This co-founder of the Adorno Fathers was born Ascanio dei Caracciolo Pisquizi, in the kingdom of Naples in the year 1563, just as the Protestant revolt was reaching its crescendo. Italy was largely spared its ravages, although other problems assailed the Church, which is semper reformanda est – always in need of reform. Ascanio was chosen by God to lead that reform. As a young boy, he was afflicted with a serious and near-fatal, skin condition. He prayed that if he were cured, he would devote his life to God – and cured he was, apparently miraculously.
So Ascanio began studies for the priesthood, and was ordained in 1590. A letter intended for another priest by accident was delivered to him, urging the founding of a new religious order of priests. Father Ascanio took this as a sign, and so helped found a new order, of the ‘Clerics Regular Minor’, who besides the three vows of religion, took a fourth vow of never seeking dignities within or outside the Order.
They were also one of the most ascetical ways of life in the Church – with perpetual adoration of the Blessed Sacrament by rotation, along with rotating penances – one member taking the discipline, another fasting on bread and water, another wearing the hair shirt.
Father Ascanio adopted the name ‘Francis’, in honour of the saint, and devoted the rest of his life to the work of his Order – not least adoring, preaching and hearing confession. He would spend whole nights before the tabernacle, repeating ‘zeal for thy house has consumed me!’. When they exhumed his apparently incorrupt body after his death, these words were found inscribed around his heart (!).
His blessings would result in miraculous healings; he could read souls and hearts; and he converted we know not how many. For eight years (1593 – 1601) he was appointed Superior General of his order, and in the midst of it all, he kept up his regular chores, sweeping, cooking (he is patron saint of Italian cooks).

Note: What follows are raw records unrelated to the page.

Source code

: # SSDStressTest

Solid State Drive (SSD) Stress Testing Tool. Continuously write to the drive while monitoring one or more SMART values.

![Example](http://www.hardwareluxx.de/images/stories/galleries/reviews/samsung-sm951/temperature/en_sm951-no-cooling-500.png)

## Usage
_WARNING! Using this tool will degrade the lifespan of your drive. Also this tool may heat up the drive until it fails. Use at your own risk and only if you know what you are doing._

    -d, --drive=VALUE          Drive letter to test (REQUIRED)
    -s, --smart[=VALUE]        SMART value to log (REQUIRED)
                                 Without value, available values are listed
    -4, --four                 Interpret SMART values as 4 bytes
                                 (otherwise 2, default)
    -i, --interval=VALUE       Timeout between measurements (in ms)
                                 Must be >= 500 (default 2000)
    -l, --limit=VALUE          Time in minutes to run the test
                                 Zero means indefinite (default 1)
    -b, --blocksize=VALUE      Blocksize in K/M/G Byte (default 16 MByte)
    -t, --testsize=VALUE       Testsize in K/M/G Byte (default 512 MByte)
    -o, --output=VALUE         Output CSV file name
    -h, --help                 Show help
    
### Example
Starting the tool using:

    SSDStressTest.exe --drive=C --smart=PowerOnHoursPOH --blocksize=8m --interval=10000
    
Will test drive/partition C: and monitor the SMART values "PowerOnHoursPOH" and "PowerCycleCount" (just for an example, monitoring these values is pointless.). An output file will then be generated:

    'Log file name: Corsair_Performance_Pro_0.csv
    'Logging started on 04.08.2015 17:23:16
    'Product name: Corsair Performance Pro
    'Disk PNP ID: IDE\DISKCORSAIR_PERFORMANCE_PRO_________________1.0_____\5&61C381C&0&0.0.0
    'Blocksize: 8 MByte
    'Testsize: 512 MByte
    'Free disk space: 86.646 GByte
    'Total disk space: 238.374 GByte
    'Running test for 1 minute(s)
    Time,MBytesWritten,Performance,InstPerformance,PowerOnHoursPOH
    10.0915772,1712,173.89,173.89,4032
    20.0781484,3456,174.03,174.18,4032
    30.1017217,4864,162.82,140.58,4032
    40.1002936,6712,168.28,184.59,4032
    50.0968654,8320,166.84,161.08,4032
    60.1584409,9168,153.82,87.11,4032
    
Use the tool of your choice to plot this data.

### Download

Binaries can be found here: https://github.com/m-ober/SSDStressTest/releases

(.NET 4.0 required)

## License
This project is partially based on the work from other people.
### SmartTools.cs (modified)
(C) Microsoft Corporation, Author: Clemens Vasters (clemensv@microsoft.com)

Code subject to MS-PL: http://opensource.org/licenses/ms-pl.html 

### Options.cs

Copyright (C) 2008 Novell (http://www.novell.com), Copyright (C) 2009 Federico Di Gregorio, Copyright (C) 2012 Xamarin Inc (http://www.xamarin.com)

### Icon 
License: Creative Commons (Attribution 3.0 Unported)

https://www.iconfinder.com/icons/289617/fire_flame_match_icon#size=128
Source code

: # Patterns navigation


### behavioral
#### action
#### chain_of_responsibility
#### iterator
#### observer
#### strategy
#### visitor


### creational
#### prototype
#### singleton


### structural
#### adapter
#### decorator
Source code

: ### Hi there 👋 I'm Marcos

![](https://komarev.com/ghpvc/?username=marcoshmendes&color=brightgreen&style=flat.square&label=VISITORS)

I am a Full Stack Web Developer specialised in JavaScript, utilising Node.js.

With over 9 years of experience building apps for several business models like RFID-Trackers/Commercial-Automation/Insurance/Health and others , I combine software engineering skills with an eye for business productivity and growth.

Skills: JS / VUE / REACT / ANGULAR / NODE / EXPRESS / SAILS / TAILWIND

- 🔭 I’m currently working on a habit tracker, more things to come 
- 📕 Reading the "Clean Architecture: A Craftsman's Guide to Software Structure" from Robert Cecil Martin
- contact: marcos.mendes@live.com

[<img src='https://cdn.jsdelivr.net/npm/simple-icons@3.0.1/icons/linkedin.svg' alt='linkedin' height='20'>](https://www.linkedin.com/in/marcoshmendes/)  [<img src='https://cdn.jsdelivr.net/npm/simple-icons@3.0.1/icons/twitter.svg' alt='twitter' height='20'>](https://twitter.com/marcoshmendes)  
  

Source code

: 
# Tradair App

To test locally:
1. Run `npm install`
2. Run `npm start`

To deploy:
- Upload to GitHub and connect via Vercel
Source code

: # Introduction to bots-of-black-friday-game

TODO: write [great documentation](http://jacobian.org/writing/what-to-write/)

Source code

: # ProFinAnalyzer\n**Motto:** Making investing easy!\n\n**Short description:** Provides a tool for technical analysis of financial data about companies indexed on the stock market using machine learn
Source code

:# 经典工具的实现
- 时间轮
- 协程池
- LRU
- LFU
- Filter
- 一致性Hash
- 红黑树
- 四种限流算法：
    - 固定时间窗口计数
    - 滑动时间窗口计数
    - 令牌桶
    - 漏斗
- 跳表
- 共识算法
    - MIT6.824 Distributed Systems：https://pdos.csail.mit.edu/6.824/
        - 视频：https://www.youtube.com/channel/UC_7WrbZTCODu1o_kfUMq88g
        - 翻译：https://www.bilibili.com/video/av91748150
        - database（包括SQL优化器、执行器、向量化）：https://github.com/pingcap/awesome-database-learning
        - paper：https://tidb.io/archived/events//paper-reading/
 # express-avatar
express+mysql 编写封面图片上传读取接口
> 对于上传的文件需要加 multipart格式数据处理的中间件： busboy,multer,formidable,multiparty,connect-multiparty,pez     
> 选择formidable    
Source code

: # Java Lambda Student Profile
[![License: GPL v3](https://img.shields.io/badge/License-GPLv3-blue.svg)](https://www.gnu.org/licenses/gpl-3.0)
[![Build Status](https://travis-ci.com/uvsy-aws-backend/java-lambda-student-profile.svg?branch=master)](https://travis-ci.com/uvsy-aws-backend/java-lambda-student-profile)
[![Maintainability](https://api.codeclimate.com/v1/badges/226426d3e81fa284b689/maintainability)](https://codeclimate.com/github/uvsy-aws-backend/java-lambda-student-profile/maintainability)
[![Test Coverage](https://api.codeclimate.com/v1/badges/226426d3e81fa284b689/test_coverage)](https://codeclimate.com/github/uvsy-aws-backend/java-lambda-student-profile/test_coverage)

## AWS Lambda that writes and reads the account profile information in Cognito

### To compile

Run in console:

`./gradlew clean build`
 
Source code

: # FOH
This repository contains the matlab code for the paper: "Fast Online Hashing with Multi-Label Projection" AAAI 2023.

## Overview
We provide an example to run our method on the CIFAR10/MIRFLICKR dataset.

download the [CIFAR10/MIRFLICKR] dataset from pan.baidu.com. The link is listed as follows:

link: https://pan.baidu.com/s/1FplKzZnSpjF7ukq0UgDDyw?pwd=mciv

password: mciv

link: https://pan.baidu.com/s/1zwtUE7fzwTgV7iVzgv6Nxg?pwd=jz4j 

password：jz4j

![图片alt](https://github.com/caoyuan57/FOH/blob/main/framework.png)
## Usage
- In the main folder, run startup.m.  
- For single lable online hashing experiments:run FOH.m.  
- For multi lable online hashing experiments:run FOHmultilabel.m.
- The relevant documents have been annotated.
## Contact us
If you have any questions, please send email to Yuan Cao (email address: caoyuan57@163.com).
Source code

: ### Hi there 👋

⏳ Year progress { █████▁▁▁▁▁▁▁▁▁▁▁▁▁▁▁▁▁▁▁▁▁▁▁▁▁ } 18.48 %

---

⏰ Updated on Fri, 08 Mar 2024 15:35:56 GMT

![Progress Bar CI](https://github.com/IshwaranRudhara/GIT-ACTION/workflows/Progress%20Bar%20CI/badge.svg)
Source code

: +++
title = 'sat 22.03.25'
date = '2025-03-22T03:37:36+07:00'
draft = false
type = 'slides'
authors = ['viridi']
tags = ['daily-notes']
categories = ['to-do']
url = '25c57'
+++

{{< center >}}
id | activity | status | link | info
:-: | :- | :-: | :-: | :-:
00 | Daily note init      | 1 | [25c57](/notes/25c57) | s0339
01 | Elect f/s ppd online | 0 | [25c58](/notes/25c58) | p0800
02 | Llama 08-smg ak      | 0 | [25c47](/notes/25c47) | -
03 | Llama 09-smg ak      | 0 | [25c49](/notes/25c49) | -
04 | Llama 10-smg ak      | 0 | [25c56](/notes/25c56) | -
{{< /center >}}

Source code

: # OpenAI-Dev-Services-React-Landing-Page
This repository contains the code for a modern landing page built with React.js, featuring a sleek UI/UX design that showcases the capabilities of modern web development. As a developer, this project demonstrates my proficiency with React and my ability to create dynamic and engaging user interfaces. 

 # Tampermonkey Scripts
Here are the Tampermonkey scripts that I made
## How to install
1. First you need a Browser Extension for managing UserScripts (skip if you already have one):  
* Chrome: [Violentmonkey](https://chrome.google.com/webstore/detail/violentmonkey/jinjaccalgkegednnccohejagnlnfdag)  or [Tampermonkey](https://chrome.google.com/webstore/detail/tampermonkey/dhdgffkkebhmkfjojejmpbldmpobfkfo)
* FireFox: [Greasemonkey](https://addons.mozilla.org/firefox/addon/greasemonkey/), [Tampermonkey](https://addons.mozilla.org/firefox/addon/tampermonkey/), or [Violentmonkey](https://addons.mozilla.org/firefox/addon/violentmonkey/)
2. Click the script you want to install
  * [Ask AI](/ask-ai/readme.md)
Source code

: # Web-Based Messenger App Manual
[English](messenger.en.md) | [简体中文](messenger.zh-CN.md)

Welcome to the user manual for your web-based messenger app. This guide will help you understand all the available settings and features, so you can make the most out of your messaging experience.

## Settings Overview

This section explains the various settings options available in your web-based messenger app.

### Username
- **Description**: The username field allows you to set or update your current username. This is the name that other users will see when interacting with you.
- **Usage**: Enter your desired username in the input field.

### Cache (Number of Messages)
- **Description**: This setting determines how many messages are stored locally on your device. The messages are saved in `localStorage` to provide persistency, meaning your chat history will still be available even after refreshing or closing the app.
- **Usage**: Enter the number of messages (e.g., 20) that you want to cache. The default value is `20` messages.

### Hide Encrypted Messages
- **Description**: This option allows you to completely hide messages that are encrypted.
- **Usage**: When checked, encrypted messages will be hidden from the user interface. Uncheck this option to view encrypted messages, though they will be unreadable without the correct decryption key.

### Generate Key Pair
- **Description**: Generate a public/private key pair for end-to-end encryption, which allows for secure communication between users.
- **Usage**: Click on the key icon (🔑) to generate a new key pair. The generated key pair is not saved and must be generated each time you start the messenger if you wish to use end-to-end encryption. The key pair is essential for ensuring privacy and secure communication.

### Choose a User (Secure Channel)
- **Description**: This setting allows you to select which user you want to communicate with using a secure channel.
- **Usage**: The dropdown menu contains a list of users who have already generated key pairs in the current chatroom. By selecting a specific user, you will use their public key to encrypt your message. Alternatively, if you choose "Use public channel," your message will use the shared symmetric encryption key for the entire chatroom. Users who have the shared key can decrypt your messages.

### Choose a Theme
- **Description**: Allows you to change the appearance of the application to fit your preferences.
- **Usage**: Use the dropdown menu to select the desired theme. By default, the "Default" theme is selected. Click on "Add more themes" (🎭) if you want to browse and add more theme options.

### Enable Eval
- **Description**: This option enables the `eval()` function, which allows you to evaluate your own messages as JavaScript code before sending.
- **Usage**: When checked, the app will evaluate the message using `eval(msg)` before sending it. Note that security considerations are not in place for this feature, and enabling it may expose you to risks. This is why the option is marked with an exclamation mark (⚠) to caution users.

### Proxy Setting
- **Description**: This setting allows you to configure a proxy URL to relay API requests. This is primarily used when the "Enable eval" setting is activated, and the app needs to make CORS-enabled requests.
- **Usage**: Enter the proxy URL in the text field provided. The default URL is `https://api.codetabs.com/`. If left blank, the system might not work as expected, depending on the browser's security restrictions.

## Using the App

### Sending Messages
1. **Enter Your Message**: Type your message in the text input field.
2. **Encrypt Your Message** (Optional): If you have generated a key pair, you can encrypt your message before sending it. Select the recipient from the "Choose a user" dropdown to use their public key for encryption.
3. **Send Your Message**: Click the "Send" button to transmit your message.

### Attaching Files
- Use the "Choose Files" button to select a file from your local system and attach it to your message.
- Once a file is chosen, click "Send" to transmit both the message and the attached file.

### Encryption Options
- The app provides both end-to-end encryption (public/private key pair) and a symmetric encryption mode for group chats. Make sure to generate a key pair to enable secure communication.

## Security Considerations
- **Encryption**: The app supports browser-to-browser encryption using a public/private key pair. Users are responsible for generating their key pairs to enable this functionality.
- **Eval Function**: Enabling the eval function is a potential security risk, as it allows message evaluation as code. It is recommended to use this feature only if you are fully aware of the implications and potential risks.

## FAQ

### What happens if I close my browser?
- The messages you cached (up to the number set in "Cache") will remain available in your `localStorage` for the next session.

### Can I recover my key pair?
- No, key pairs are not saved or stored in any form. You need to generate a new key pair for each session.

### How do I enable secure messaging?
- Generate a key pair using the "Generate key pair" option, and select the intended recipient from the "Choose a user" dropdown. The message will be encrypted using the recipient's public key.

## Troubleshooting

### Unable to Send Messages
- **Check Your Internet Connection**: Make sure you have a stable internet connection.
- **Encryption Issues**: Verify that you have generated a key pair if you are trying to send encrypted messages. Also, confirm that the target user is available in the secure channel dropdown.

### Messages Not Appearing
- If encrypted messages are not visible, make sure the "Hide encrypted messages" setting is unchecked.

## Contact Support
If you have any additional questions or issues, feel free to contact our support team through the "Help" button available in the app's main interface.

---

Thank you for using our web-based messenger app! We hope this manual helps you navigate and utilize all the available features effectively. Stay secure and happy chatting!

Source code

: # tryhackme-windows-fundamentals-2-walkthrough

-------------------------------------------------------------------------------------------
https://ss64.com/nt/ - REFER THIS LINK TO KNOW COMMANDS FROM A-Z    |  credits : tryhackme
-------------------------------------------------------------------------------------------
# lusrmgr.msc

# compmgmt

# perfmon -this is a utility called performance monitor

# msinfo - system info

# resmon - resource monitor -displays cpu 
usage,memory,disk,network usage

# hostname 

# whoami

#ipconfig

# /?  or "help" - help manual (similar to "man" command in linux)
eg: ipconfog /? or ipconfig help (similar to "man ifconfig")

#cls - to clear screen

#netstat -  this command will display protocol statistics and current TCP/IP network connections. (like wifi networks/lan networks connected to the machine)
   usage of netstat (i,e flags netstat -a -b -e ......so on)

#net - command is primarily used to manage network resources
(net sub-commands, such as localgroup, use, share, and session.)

Worn out by his intense life, Father Francis died at the age of 44 on this June 4th in 1608, his final words were to exclaim, ‘Let us go! Let us go to heaven!’. Would that we could all say the same in our final moments. But I fear – at least in my own case – that our compromise with the world will entail, shall we say, a more circuitous route. Would that we could all have but a smidgen of the zeal of Father Francis Caraciollo! What a Church and world this might be!
Father Caraciollo was canonized by Pope Pius VII – the one who stood against Napoleon – on May 24, 1807. We can but pray that his example be more widely known, and his intercession mor fully sought.
Saint Francis Caraciollo, ora pro nobis!